For the entries below, repeat exactly each line starting with the one that contains "D’Nealian letters in" and going on through the one that contains "109-110, 114", and no others.
--------------------
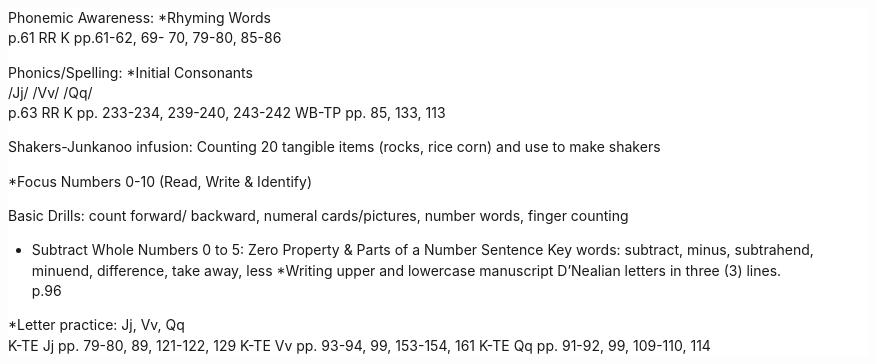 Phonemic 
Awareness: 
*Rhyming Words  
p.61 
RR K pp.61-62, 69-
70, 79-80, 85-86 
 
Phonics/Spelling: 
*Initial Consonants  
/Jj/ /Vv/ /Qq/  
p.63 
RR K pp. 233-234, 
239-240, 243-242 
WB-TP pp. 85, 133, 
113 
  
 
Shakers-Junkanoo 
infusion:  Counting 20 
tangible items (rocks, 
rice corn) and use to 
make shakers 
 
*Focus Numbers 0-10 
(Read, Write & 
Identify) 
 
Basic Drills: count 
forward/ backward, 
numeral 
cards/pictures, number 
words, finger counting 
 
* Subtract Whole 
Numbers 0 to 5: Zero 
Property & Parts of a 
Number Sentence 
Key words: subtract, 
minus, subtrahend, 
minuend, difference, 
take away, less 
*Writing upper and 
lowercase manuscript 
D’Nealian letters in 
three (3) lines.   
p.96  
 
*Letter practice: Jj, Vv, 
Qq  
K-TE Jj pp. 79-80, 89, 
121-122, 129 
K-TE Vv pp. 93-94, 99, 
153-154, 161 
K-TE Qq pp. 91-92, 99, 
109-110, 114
--------------------
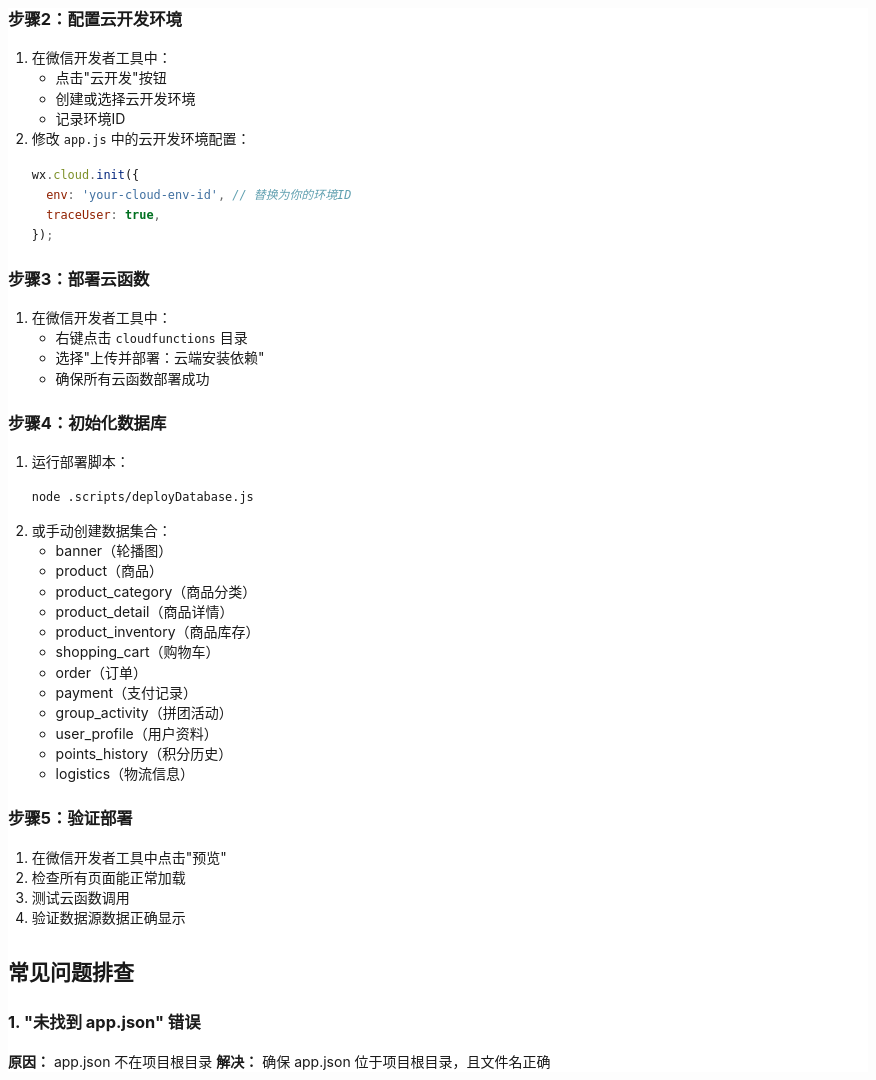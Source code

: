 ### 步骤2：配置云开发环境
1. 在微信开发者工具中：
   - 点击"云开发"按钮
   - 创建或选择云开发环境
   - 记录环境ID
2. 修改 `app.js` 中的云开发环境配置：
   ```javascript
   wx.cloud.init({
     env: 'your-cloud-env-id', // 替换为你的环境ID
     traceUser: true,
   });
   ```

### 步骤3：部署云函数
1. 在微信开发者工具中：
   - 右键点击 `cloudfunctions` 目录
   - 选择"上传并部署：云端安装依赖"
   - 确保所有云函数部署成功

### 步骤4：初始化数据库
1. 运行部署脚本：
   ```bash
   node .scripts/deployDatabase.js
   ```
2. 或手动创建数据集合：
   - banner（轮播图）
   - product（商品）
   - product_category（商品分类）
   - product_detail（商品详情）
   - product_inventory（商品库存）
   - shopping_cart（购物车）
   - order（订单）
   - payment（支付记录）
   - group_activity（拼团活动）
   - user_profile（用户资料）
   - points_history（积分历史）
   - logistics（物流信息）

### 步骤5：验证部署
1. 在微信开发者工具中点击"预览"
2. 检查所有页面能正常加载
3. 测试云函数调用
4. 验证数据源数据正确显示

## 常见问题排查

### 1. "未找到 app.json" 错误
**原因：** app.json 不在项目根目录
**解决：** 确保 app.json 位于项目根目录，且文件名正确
--------------------
RESULT OF THE TASK:
D’Nealian letters in 
three (3) lines.   
p.96  
 
*Letter practice: Jj, Vv, 
Qq  
K-TE Jj pp. 79-80, 89, 
121-122, 129 
K-TE Vv pp. 93-94, 99, 
153-154, 161 
K-TE Qq pp. 91-92, 99, 
109-110, 114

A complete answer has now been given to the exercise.